Dataset items →

■ ■ ■

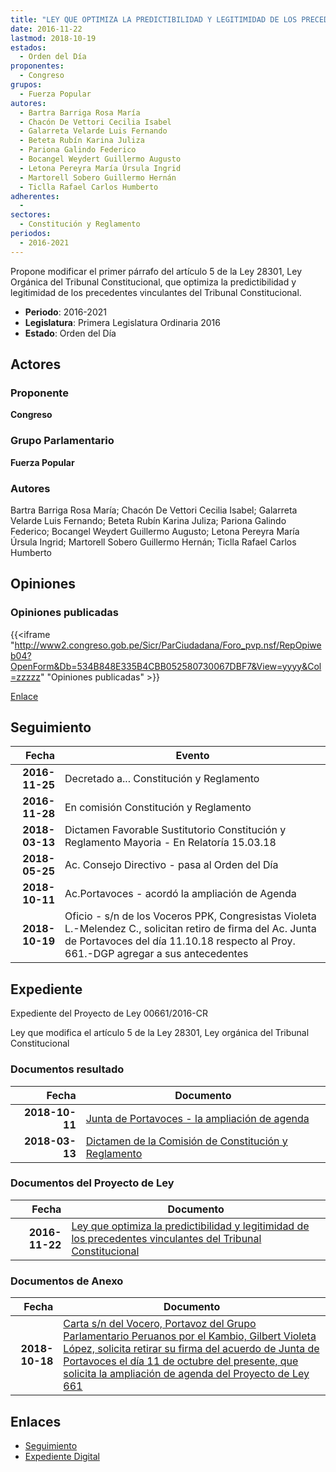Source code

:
 ```yaml
---
title: "LEY QUE OPTIMIZA LA PREDICTIBILIDAD Y LEGITIMIDAD DE LOS PRECEDENTES VINCULANTES DEL TRIBUNAL CONSTITUCIONAL"
date: 2016-11-22
lastmod: 2018-10-19
estados: 
  - Orden del Día
proponentes: 
  - Congreso
grupos: 
  - Fuerza Popular
autores: 
  - Bartra Barriga Rosa María
  - Chacón De Vettori Cecilia Isabel
  - Galarreta Velarde Luis Fernando
  - Beteta Rubín Karina Juliza
  - Pariona Galindo Federico
  - Bocangel Weydert Guillermo Augusto
  - Letona Pereyra María Úrsula Ingrid
  - Martorell Sobero Guillermo Hernán
  - Ticlla Rafael Carlos Humberto
adherentes: 
  - 
sectores: 
  - Constitución y Reglamento
periodos: 
  - 2016-2021
---
```


Propone modificar el primer párrafo del artículo 5 de la Ley 28301, Ley Orgánica del Tribunal Constitucional, que optimiza la predictibilidad y legitimidad de los precedentes vinculantes del Tribunal Constitucional.

- **Periodo**: 2016-2021
- **Legislatura**: Primera Legislatura Ordinaria 2016
- **Estado**: Orden del Día

## Actores

### Proponente

**Congreso**

### Grupo Parlamentario

**Fuerza Popular**

### Autores

Bartra Barriga Rosa María; Chacón De Vettori Cecilia Isabel; Galarreta Velarde Luis Fernando; Beteta Rubín Karina Juliza; Pariona Galindo Federico; Bocangel Weydert Guillermo Augusto; Letona Pereyra María Úrsula Ingrid; Martorell Sobero Guillermo Hernán; Ticlla Rafael Carlos Humberto


## Opiniones

### Opiniones publicadas

{{<iframe "http://www2.congreso.gob.pe/Sicr/ParCiudadana/Foro_pvp.nsf/RepOpiweb04?OpenForm&Db=534B848E335B4CBB052580730067DBF7&View=yyyy&Col=zzzzz" "Opiniones publicadas" >}}

[Enlace](http://www2.congreso.gob.pe/Sicr/ParCiudadana/Foro_pvp.nsf/RepOpiweb04?OpenForm&Db=534B848E335B4CBB052580730067DBF7&View=yyyy&Col=zzzzz)

## Seguimiento

| Fecha | Evento |
|------:|--------|
| **2016-11-25** | Decretado a... Constitución y Reglamento|
| **2016-11-28** | En comisión Constitución y Reglamento|
| **2018-03-13** | Dictamen Favorable Sustitutorio Constitución y Reglamento Mayoria - En Relatoría 15.03.18|
| **2018-05-25** | Ac. Consejo Directivo - pasa al Orden del Día|
| **2018-10-11** | Ac.Portavoces - acordó la ampliación de Agenda|
| **2018-10-19** | Oficio - s/n de los Voceros PPK, Congresistas Violeta L.-Melendez C., solicitan retiro de firma del Ac. Junta de Portavoces del día 11.10.18 respecto al Proy. 661.-DGP agregar a sus antecedentes|


## Expediente

Expediente del Proyecto de Ley 00661/2016-CR

Ley que modifica el artículo 5 de la Ley 28301, Ley orgánica del Tribunal Constitucional


### Documentos resultado

| Fecha | Documento |
|------:|--------|
| **2018-10-11** | [Junta de Portavoces - la ampliación de agenda](http://www.leyes.congreso.gob.pe/Documentos/2016_2021/Acuerdos/Junta_Portavoces/AJP0066120181011.pdf) |
| **2018-03-13** | [Dictamen de la Comisión de Constitución y Reglamento](http://www.leyes.congreso.gob.pe/Documentos/2016_2021/Dictamenes/Proyectos_de_Ley/00661DC04MAY20180313.pdf) |

### Documentos del Proyecto de Ley

| Fecha | Documento |
|------:|--------|
| **2016-11-22** | [Ley que optimiza la predictibilidad y legitimidad de los precedentes vinculantes del Tribunal Constitucional](http://www.leyes.congreso.gob.pe/Documentos/2016_2021/Proyectos_de_Ley_y_de_Resoluciones_Legislativas/PL0066120161122..pdf) |

### Documentos de Anexo

| Fecha | Documento |
|------:|--------|
| **2018-10-18** | [Carta s/n del Vocero, Portavoz del Grupo Parlamentario Peruanos por el Kambio, Gilbert Violeta López, solicita retirar su firma del acuerdo de Junta de Portavoces el día 11 de octubre del presente, que solicita la ampliación de agenda del Proyecto de Ley 661](http://www.leyes.congreso.gob.pe/Documentos/2016_2021/Oficios/Congresistas/CARTA-SN-GVL-2018-10-18.PDF) |

## Enlaces 

- [Seguimiento](http://www2.congreso.gob.pe/Sicr/TraDocEstProc/CLProLey2016.nsf/f7fff46988ca05b1052578e100829cc7/5f965133785184a40525807400522ad3?OpenDocument)
- [Expediente Digital](http://www2.congreso.gob.pehttp://www2.congreso.gob.pe/Sicr/TraDocEstProc/CLProLey2016.nsf/f7fff46988ca05b1052578e100829cc7/5f965133785184a40525807400522ad3?OpenDocument&Click=05257FB7005EB655.eb71d0cf91d8294e05256cdf006b5706/$Body/0.1C6C)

■ ■ ■

What to work on →
Should a record include a picture, omit it from your copy and return the rest unchanged.

Response to this task →
Source code

:
 ```yaml
---
title: "LEY QUE OPTIMIZA LA PREDICTIBILIDAD Y LEGITIMIDAD DE LOS PRECEDENTES VINCULANTES DEL TRIBUNAL CONSTITUCIONAL"
date: 2016-11-22
lastmod: 2018-10-19
estados: 
  - Orden del Día
proponentes: 
  - Congreso
grupos: 
  - Fuerza Popular
autores: 
  - Bartra Barriga Rosa María
  - Chacón De Vettori Cecilia Isabel
  - Galarreta Velarde Luis Fernando
  - Beteta Rubín Karina Juliza
  - Pariona Galindo Federico
  - Bocangel Weydert Guillermo Augusto
  - Letona Pereyra María Úrsula Ingrid
  - Martorell Sobero Guillermo Hernán
  - Ticlla Rafael Carlos Humberto
adherentes: 
  - 
sectores: 
  - Constitución y Reglamento
periodos: 
  - 2016-2021
---
```


Propone modificar el primer párrafo del artículo 5 de la Ley 28301, Ley Orgánica del Tribunal Constitucional, que optimiza la predictibilidad y legitimidad de los precedentes vinculantes del Tribunal Constitucional.

- **Periodo**: 2016-2021
- **Legislatura**: Primera Legislatura Ordinaria 2016
- **Estado**: Orden del Día

## Actores

### Proponente

**Congreso**

### Grupo Parlamentario

**Fuerza Popular**

### Autores

Bartra Barriga Rosa María; Chacón De Vettori Cecilia Isabel; Galarreta Velarde Luis Fernando; Beteta Rubín Karina Juliza; Pariona Galindo Federico; Bocangel Weydert Guillermo Augusto; Letona Pereyra María Úrsula Ingrid; Martorell Sobero Guillermo Hernán; Ticlla Rafael Carlos Humberto


## Opiniones

### Opiniones publicadas

{{<iframe "http://www2.congreso.gob.pe/Sicr/ParCiudadana/Foro_pvp.nsf/RepOpiweb04?OpenForm&Db=534B848E335B4CBB052580730067DBF7&View=yyyy&Col=zzzzz" "Opiniones publicadas" >}}

[Enlace](http://www2.congreso.gob.pe/Sicr/ParCiudadana/Foro_pvp.nsf/RepOpiweb04?OpenForm&Db=534B848E335B4CBB052580730067DBF7&View=yyyy&Col=zzzzz)

## Seguimiento

| Fecha | Evento |
|------:|--------|
| **2016-11-25** | Decretado a... Constitución y Reglamento|
| **2016-11-28** | En comisión Constitución y Reglamento|
| **2018-03-13** | Dictamen Favorable Sustitutorio Constitución y Reglamento Mayoria - En Relatoría 15.03.18|
| **2018-05-25** | Ac. Consejo Directivo - pasa al Orden del Día|
| **2018-10-11** | Ac.Portavoces - acordó la ampliación de Agenda|
| **2018-10-19** | Oficio - s/n de los Voceros PPK, Congresistas Violeta L.-Melendez C., solicitan retiro de firma del Ac. Junta de Portavoces del día 11.10.18 respecto al Proy. 661.-DGP agregar a sus antecedentes|


## Expediente

Expediente del Proyecto de Ley 00661/2016-CR

Ley que modifica el artículo 5 de la Ley 28301, Ley orgánica del Tribunal Constitucional


### Documentos resultado

| Fecha | Documento |
|------:|--------|
| **2018-10-11** | [Junta de Portavoces - la ampliación de agenda](http://www.leyes.congreso.gob.pe/Documentos/2016_2021/Acuerdos/Junta_Portavoces/AJP0066120181011.pdf) |
| **2018-03-13** | [Dictamen de la Comisión de Constitución y Reglamento](http://www.leyes.congreso.gob.pe/Documentos/2016_2021/Dictamenes/Proyectos_de_Ley/00661DC04MAY20180313.pdf) |

### Documentos del Proyecto de Ley

| Fecha | Documento |
|------:|--------|
| **2016-11-22** | [Ley que optimiza la predictibilidad y legitimidad de los precedentes vinculantes del Tribunal Constitucional](http://www.leyes.congreso.gob.pe/Documentos/2016_2021/Proyectos_de_Ley_y_de_Resoluciones_Legislativas/PL0066120161122..pdf) |

### Documentos de Anexo

| Fecha | Documento |
|------:|--------|
| **2018-10-18** | [Carta s/n del Vocero, Portavoz del Grupo Parlamentario Peruanos por el Kambio, Gilbert Violeta López, solicita retirar su firma del acuerdo de Junta de Portavoces el día 11 de octubre del presente, que solicita la ampliación de agenda del Proyecto de Ley 661](http://www.leyes.congreso.gob.pe/Documentos/2016_2021/Oficios/Congresistas/CARTA-SN-GVL-2018-10-18.PDF) |

## Enlaces 

- [Seguimiento](http://www2.congreso.gob.pe/Sicr/TraDocEstProc/CLProLey2016.nsf/f7fff46988ca05b1052578e100829cc7/5f965133785184a40525807400522ad3?OpenDocument)
- [Expediente Digital](http://www2.congreso.gob.pehttp://www2.congreso.gob.pe/Sicr/TraDocEstProc/CLProLey2016.nsf/f7fff46988ca05b1052578e100829cc7/5f965133785184a40525807400522ad3?OpenDocument&Click=05257FB7005EB655.eb71d0cf91d8294e05256cdf006b5706/$Body/0.1C6C)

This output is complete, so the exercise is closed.